#### DATA FOR PROCESSING

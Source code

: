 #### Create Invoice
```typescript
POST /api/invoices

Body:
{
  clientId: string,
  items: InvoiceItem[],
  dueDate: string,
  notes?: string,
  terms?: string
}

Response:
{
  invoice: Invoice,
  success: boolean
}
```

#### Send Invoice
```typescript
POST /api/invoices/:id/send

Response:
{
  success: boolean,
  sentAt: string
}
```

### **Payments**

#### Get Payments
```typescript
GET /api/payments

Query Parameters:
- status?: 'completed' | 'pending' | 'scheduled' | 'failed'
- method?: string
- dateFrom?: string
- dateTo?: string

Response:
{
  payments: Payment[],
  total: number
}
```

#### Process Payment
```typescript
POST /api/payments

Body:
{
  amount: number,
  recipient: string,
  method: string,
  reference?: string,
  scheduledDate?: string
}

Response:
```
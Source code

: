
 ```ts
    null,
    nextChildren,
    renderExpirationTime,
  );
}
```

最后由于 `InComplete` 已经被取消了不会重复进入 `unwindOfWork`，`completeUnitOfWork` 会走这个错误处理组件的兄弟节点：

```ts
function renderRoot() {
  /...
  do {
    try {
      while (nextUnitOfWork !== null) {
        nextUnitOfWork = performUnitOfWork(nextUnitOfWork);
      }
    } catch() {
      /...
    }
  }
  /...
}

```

########
#### DATA FOR PROCESSING

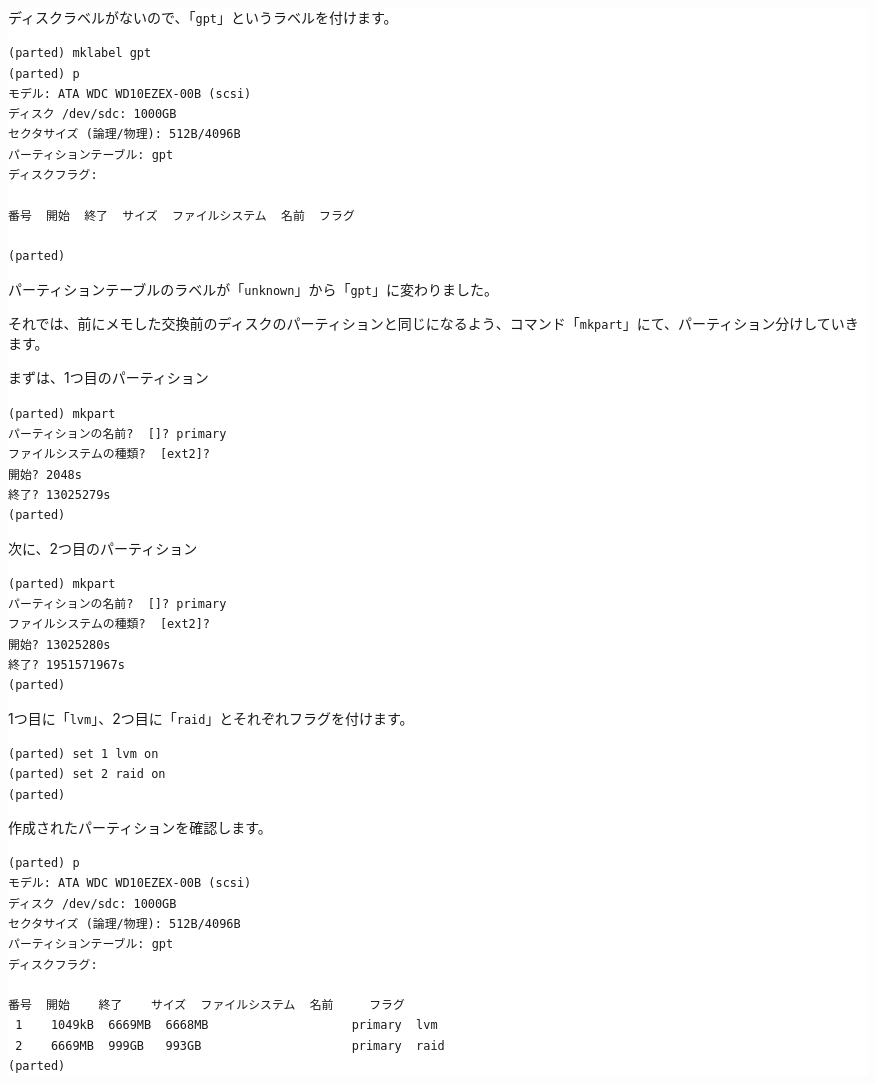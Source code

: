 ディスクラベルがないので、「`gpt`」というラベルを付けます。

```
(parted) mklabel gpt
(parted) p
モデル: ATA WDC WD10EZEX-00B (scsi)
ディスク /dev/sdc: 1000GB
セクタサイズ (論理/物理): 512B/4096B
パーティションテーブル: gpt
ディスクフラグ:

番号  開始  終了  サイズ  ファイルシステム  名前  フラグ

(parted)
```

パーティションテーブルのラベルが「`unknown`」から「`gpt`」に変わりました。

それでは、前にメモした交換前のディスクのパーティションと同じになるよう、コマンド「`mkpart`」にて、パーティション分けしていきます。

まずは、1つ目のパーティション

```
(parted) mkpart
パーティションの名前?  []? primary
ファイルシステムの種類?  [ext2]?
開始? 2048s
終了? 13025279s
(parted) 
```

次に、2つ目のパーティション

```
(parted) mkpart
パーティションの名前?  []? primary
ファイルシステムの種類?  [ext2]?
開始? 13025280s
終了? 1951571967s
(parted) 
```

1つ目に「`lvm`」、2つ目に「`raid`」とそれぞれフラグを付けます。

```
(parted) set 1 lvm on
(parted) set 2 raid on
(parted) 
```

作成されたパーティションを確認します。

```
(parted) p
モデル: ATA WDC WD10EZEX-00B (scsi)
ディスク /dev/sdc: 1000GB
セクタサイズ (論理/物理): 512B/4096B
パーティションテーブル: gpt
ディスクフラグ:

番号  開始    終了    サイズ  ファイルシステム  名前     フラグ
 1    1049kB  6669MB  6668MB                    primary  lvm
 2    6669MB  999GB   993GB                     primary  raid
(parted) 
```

########

= WHAT YOU WILL DO =
Take every line from the listing above that includes the word "nextUnitOfWork" and copy it.

= SOLVED EXERCISE =
      while (nextUnitOfWork !== null) {
        nextUnitOfWork = performUnitOfWork(nextUnitOfWork);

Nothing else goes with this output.